Metel geht schnellen Schrittes weiter. Die Wand verliert sich weiter vorn im diffusen Licht der Lampen. Knapp 15 Minuten sind vergangen, da wird Metel langsamer, bleibt stehen und dreht sich um. Matthias, hinter ihm, bleibt ebenfalls stehen und blickt ihn fragend an. Metel sagt nichts, geht ein paar Schritte zurück. Langsam tastet er sich wieder vorwärts, und führt dabei seine Hand flächig an der Wand entlang. Sein Schritt wird noch langsamer. Urplötzlich ist seine Hand in der Wand verschwunden. Dort, wo sie verschwunden ist, hellt sich die Wandfläche bis zu einer Höhe von 2,50und einer Breite von 2auf. Die Hand von Metel ist jetzt auf der anderen Seite schemenhaft zu erkennen. Eine volle Transparenz stellt sich jedoch nicht ein. Es bleibt bei einem Grauschleier. Deutlich ist aber zu erkennen, dass es sich wohl um eine der Öffnungen handelt, die sie gesucht haben.
„Sehen wir, was uns erwartet.“ Metel geht hindurch.
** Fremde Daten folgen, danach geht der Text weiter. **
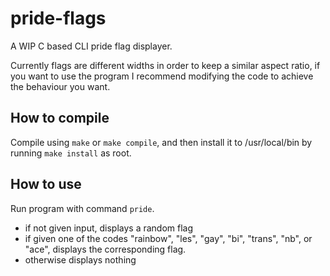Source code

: # pride-flags
A WIP C based CLI pride flag displayer.

Currently flags are different widths in order to keep a similar aspect ratio,
if you want to use the program I recommend modifying the code to achieve the behaviour you want.

## How to compile
Compile using `make` or `make compile`, and then install it to /usr/local/bin by running `make install` as root.

## How to use
Run program with command `pride`.
- if not given input, displays a random flag
- if given one of the codes "rainbow", "les", "gay",
  "bi", "trans", "nb", or "ace", displays the corresponding flag.
- otherwise displays nothing
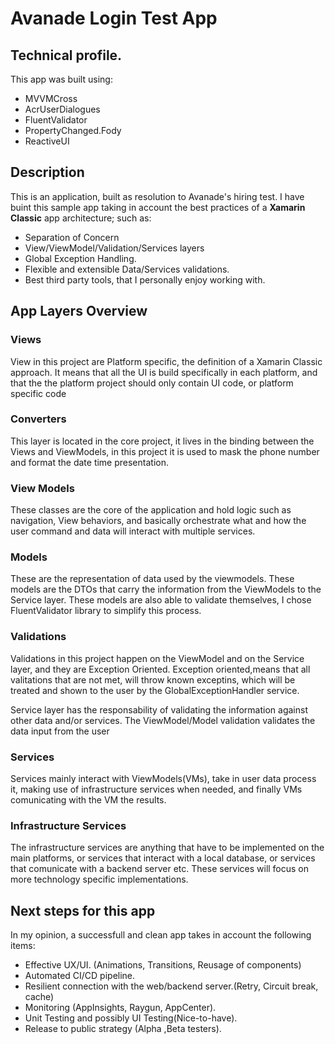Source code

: # Avanade Login Test App

## Technical profile.

This app was built using:
* MVVMCross
* AcrUserDialogues
* FluentValidator
* PropertyChanged.Fody
* ReactiveUI

## Description
This is an application, built as resolution to Avanade's hiring test.
I have buint this sample app taking in account the best practices of a **Xamarin Classic** app architecture; such as:

* Separation of Concern
* View/ViewModel/Validation/Services layers
* Global Exception Handling.
* Flexible and extensible Data/Services validations.
* Best third party tools, that I personally enjoy working with.

## App Layers Overview
### Views
View in this project are Platform specific, the definition of a Xamarin Classic approach. It means that all the UI is build specifically in each platform, and that the the platform project should only contain UI code, or platform specific code
### Converters 
This layer is located in the core project, it lives in the binding between the Views and ViewModels, in this project it is used to mask the phone number and format the date time presentation.
### View Models
These classes are the core of the application and hold logic such as navigation, View behaviors, and basically orchestrate what and how the user command and data will interact with multiple services.
### Models
These are the representation of data used by the viewmodels. These models are the DTOs that carry the information from the ViewModels to the Service layer. These models are also able to validate themselves, I chose FluentValidator library to simplify this process.
### Validations
Validations in this project happen on the ViewModel and on the Service layer, and they are Exception Oriented. Exception oriented,means that all valitations that are not met, will throw known exceptins, which will be treated and shown to the user by the GlobalExceptionHandler service.

Service layer has the responsability of validating the information against other data and/or services. The ViewModel/Model validation validates the data input from the user
### Services
Services mainly interact with ViewModels(VMs), take in user data process it, making use of infrastructure services when needed, and finally VMs comunicating with the VM the results.
### Infrastructure Services
The infrastructure services are anything that have to be implemented on the main platforms, or services that interact with a local database, or services that comunicate with a backend server etc. These services will focus on more technology specific implementations.

## Next steps for this app
In my opinion, a successfull and clean app takes in account the following items:


* Effective UX/UI. (Animations, Transitions, Reusage of components)
* Automated CI/CD pipeline.
* Resilient connection with the web/backend server.(Retry, Circuit break, cache)
* Monitoring (AppInsights, Raygun, AppCenter).
* Unit Testing and possibly UI Testing(Nice-to-have).
* Release to public strategy (Alpha ,Beta testers).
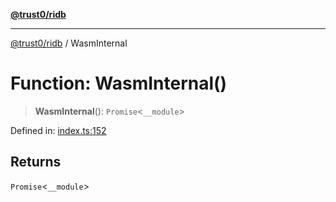 [**@trust0/ridb**](../README.md)

***

[@trust0/ridb](../README.md) / WasmInternal

# Function: WasmInternal()

> **WasmInternal**(): `Promise`\<`__module`\>

Defined in: [index.ts:152](https://github.com/trust0-project/RIDB/blob/3fef9bf80465dd783ae3324da85c4932c9fbae5d/packages/ridb/src/index.ts#L152)

## Returns

`Promise`\<`__module`\>
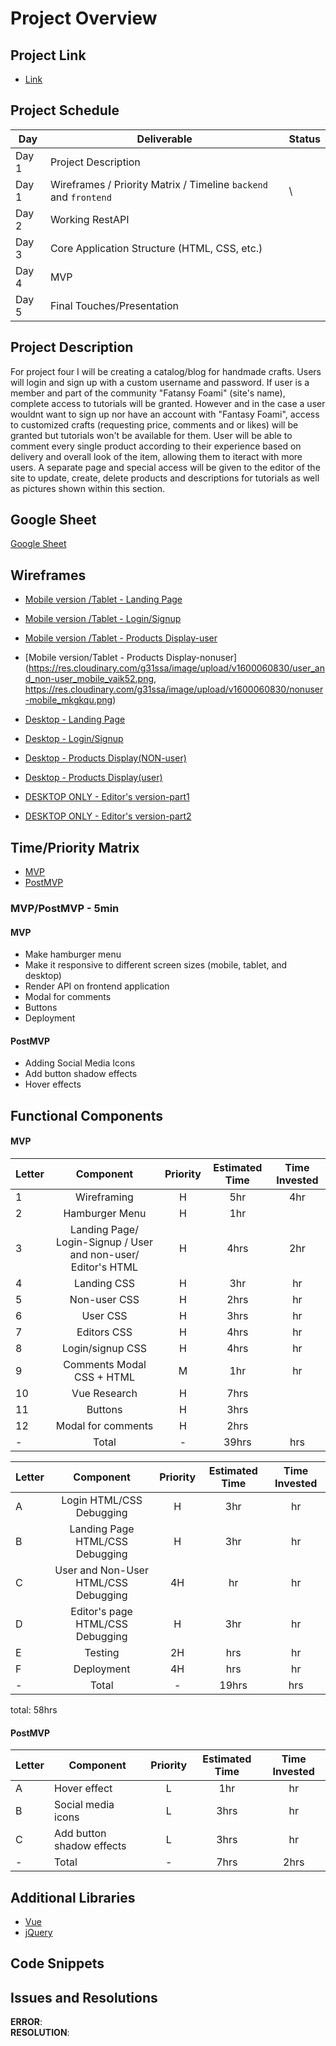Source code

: # Project Overview

## Project Link
- [Link](https://docs.google.com/spreadsheets/d/1MiYUM5Rr0hr_9kbYVNgYzxu88jngsMA9udl1Ox-z7Vw/edit#gid=0)

## Project Schedule

|  Day | Deliverable | Status
|---|---| ---|
|Day 1| Project Description | 
|Day 1| Wireframes / Priority Matrix / Timeline `backend` and `frontend`| \
|Day 2| Working RestAPI | 
|Day 3| Core Application Structure (HTML, CSS, etc.) | 
|Day 4| MVP | 
|Day 5| Final Touches/Presentation | 

## Project Description
For project four I will be creating a catalog/blog for handmade crafts. Users will login and sign up with a custom username and password. If user is a member and part of the community "Fatansy Foami" (site's name), complete access to tutorials will be granted. However and in the case a user wouldnt want to sign up nor have an account with "Fantasy Foami", access to customized crafts (requesting price, comments and or likes) will be granted but tutorials won't be available for them. User will be able to comment every single product according to their experience based on delivery and overall look of the item, allowing them to iteract with more users.
A separate page and special access will be given to the editor of the site to update, create, delete products and descriptions for tutorials as well as pictures shown within this section. 

## Google Sheet
[Google Sheet](https://docs.google.com/spreadsheets/d/1MiYUM5Rr0hr_9kbYVNgYzxu88jngsMA9udl1Ox-z7Vw/edit#gid=0) 

## Wireframes

- [Mobile version /Tablet - Landing Page](https://res.cloudinary.com/g31ssa/image/upload/v1600059423/landing-page-mobile_ua58sv.png)
- [Mobile version /Tablet - Login/Signup](https://res.cloudinary.com/g31ssa/image/upload/v1600061003/login-signup_mobile_eo1aut.png)
- [Mobile version /Tablet - Products Display-user](https://res.cloudinary.com/g31ssa/image/upload/v1600060830/user_and_non-user_mobile_vaik52.png)
- [Mobile version/Tablet - Products Display-nonuser](https://res.cloudinary.com/g31ssa/image/upload/v1600060830/user_and_non-user_mobile_vaik52.png,
https://res.cloudinary.com/g31ssa/image/upload/v1600060830/nonuser-mobile_mkgkqu.png)

- [Desktop - Landing Page](https://res.cloudinary.com/g31ssa/image/upload/v1600059429/landingpage-desktop_sijhiq.png)
- [Desktop - Login/Signup](https://res.cloudinary.com/g31ssa/image/upload/v1600059430/login-signup-desktop_gjjz5n.png)
- [Desktop - Products Display(NON-user)](https://res.cloudinary.com/g31ssa/image/upload/v1600059756/nonuser-desktop_rttzng.png)
- [Desktop - Products Display(user)](https://res.cloudinary.com/g31ssa/image/upload/v1600060073/user-desktop-products_xaxyoj.png)
- [DESKTOP ONLY - Editor's version-part1](https://res.cloudinary.com/g31ssa/image/upload/v1600060110/editors-version-part1-products_j36iuf.png)
- [DESKTOP ONLY - Editor's version-part2](https://res.cloudinary.com/g31ssa/image/upload/v1600060110/editors-version-part2-products_ac913w.png)



## Time/Priority Matrix 

- [MVP]()
- [PostMVP]()

### MVP/PostMVP - 5min

#### MVP
- Make hamburger menu
- Make it responsive to different screen sizes (mobile, tablet, and desktop)
- Render API on frontend application
- Modal for comments
- Buttons
- Deployment


#### PostMVP 
- Adding Social Media Icons
- Add button shadow effects
- Hover effects


## Functional Components

#### MVP

| Letter | Component | Priority | Estimated Time | Time Invested |
| --- | :---: |  :---: | :---: | :---: |
| 1 | Wireframing | H | 5hr | 4hr |
| 2 | Hamburger Menu | H | 1hr |  |
| 3 | Landing Page/ Login-Signup / User and non-user/ Editor's HTML | H | 4hrs | 2hr |
| 4 | Landing CSS | H | 3hr | hr |
| 5 | Non-user CSS | H | 2hrs | hr |
| 6 | User CSS | H | 3hrs | hr |
| 7 | Editors CSS | H | 4hrs | hr |
| 8 | Login/signup CSS | H | 4hrs | hr |
| 9 | Comments Modal CSS + HTML | M | 1hr | hr |
| 10 | Vue Research | H | 7hrs |  |
| 11 | Buttons | H | 3hrs |  |
| 12 | Modal for comments | H | 2hrs |  |
| - | Total | - | 39hrs | hrs |


| Letter | Component | Priority | Estimated Time | Time Invested |
| --- | :---: |  :---: | :---: | :---: |
| A | Login HTML/CSS Debugging | H | 3hr| hr |
| B | Landing Page HTML/CSS Debugging | H | 3hr| hr |
| C | User and Non-User HTML/CSS Debugging | 4H | hr| hr |
| D | Editor's page HTML/CSS Debugging | H | 3hr| hr |
| E | Testing | 2H | hrs | hr |
| F | Deployment | 4H | hrs| hr |
| - | Total | - | 19hrs | hrs |

total: 58hrs

#### PostMVP
| Letter | Component | Priority | Estimated Time | Time Invested |
| --- | --- | :---: |  :---: | :---: |
| A | Hover effect | L | 1hr | hr |
| B | Social media icons | L | 3hrs | hr |
| C | Add button shadow effects | L | 3hrs | hr |
| - | Total | - | 7hrs | 2hrs |

## Additional Libraries
- [Vue](https://vuejs.org)
- [jQuery](https://jquery.com/)

## Code Snippets

## Issues and Resolutions

**ERROR**:                     
**RESOLUTION**:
Ohne Probleme erreicht er die andere Seite. Er winkt Matthias zu.
Mit einem großen Schritt durchschreitet Matthias ebenfalls die Öffnung. Als er auf der anderen Seite angekommen ist und sich herumdreht, ist die Tür verschwunden. Die glatte hohe Wand ragt vor ihm auf. Sein Blick wandert zu Metel.
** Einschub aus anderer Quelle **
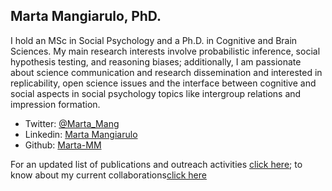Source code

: ## Marta Mangiarulo, PhD.

I hold an MSc in Social Psychology and a Ph.D. in Cognitive and Brain Sciences.
My main research interests involve probabilistic inference, social hypothesis testing, and reasoning biases; additionally, I am passionate about science communication and research dissemination and interested in replicability, open science issues and the interface between cognitive and social aspects in social psychology topics like intergroup relations and impression formation.

- Twitter: [@Marta_Mang](https://twitter.com/Marta_Mang)
- Linkedin: [Marta Mangiarulo](https://www.linkedin.com/in/martamangiarulo/)
- Github: [Marta-MM](https://github.com/Marta-MM)

For an updated list of publications and outreach activities [click here](about/publications_outreach.md); to know about my current collaborations[click here](about/collaborations.md)
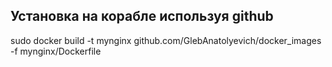 
## Установка на корабле используя github

sudo docker build -t mynginx  github.com/GlebAnatolyevich/docker_images -f mynginx/Dockerfile
  

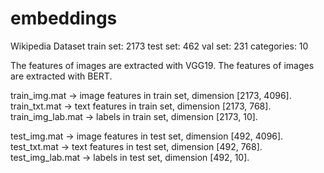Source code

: 
# embeddings
Wikipedia Dataset
train set: 2173   test set: 462   val set: 231   categories: 10

The features of images are extracted with VGG19.
The features of images are extracted with BERT.

train_img.mat -> image features in train set, dimension [2173, 4096].
train_txt.mat -> text features in train set, dimension [2173, 768].
train_img_lab.mat -> labels in train set, dimension [2173, 10].

test_img.mat -> image features in test set, dimension [492, 4096].
test_txt.mat -> text features in test set, dimension [492, 768].
test_img_lab.mat -> labels in test set, dimension [492, 10].     


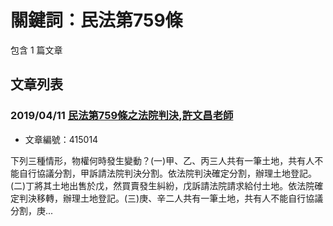 # 關鍵詞：民法第759條

包含 1 篇文章

## 文章列表

### 2019/04/11 [民法第759條之法院判決,許文昌老師](../../articles/415014_%E6%B0%91%E6%B3%95%E7%AC%AC759%E6%A2%9D%E4%B9%8B%E6%B3%95%E9%99%A2%E5%88%A4%E6%B1%BA%2C%E8%A8%B1%E6%96%87%E6%98%8C%E8%80%81%E5%B8%AB.md)
- 文章編號：415014

下列三種情形，物權何時發生變動？(一)甲、乙、丙三人共有一筆土地，共有人不能自行協議分割，甲訴請法院判決分割。依法院判決確定分割，辦理土地登記。(二)丁將其土地出售於戊，然買賣發生糾紛，戊訴請法院請求給付土地。依法院確定判決移轉，辦理土地登記。(三)庚、辛二人共有一筆土地，共有人不能自行協議分割，庚...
„Wie finden wir solche Öffnungen?“
„Ich glaube, dass es zwei Möglichkeiten gibt. Die eine ist, dass die Hand fühlt, hier ist eine Stelle, die nicht die gleiche Konsistenz besitzt, wie der Rest der Wand. Und dann habe ich noch etwas bemerkt, das dürfte die zweite Möglichkeit sein, nämlich ein Kribbeln auf meiner Haut, als ich der Tür näher kam. Ich konnte es jedoch nicht in Zusammenhang mit der Öffnung bringen. Jetzt denke ich, dass ein Energierahmen vor den Öffnungen vorhanden ist, der auf sie hinweist. Lass es uns probieren.“
Matthias hat verstanden und geht wieder einige Meter zurück, schließt die Augen und marschiert auf die Wand zu. In der Tat nach einigen Schritten schwenkt er bereits nach rechts und geht schnurstracks auf die Wand zu. Als er sich noch circa zwei Meter vor der Öffnung befindet, wird diese wieder halb transparent. Matthias geht hindurch und praktiziert dasselbe von der anderen Seite.
„Metel, es ist genau so, wie du es gesagt hast. Ein leichtes Kribbeln auf der Haut, einmal rechts, wenn du zu weit vom Weg abkommst, dasselbe links und schon weißt du, wo die Tür ist. Eine intelligente Lösung, durch Türen hindurch zu gehen. Vor allen Dingen dann, wenn du die Hände voll hast und keinen Türgriff bedienen kannst. Auch wenn deine Augen nicht die Besten sind, ist dieser Türmechanismus einsame Spitze. Ich schlage vor, wir gehen weiter und versuchen nach unten zu kommen.“
Sie befinden sich in einem Raum, der von der Größe mit bloßem Auge überschaubar ist. Es ist eine quadratische Räumlichkeit von etwa einhundert Meter Seitenlänge und zwanzig Meter Höhe.
„Richtig klein und anheimelnd, mal sehen, was uns hier erwartet.“ Matthias geht auf die gegenüberliegende Wand zu. Als er die Mitte des Raumes erreicht hat, bleibt er abrupt stehen. Es kommt ihm vor, als sei er in eine Art Gummiaufhängung geraten. Er geht einen Schritt zurück. Nichts hält ihn fest. Er geht wieder einen Schritt vorwärts und wird, genau wie ein paar Sekunden zuvor, wieder aufgehalten.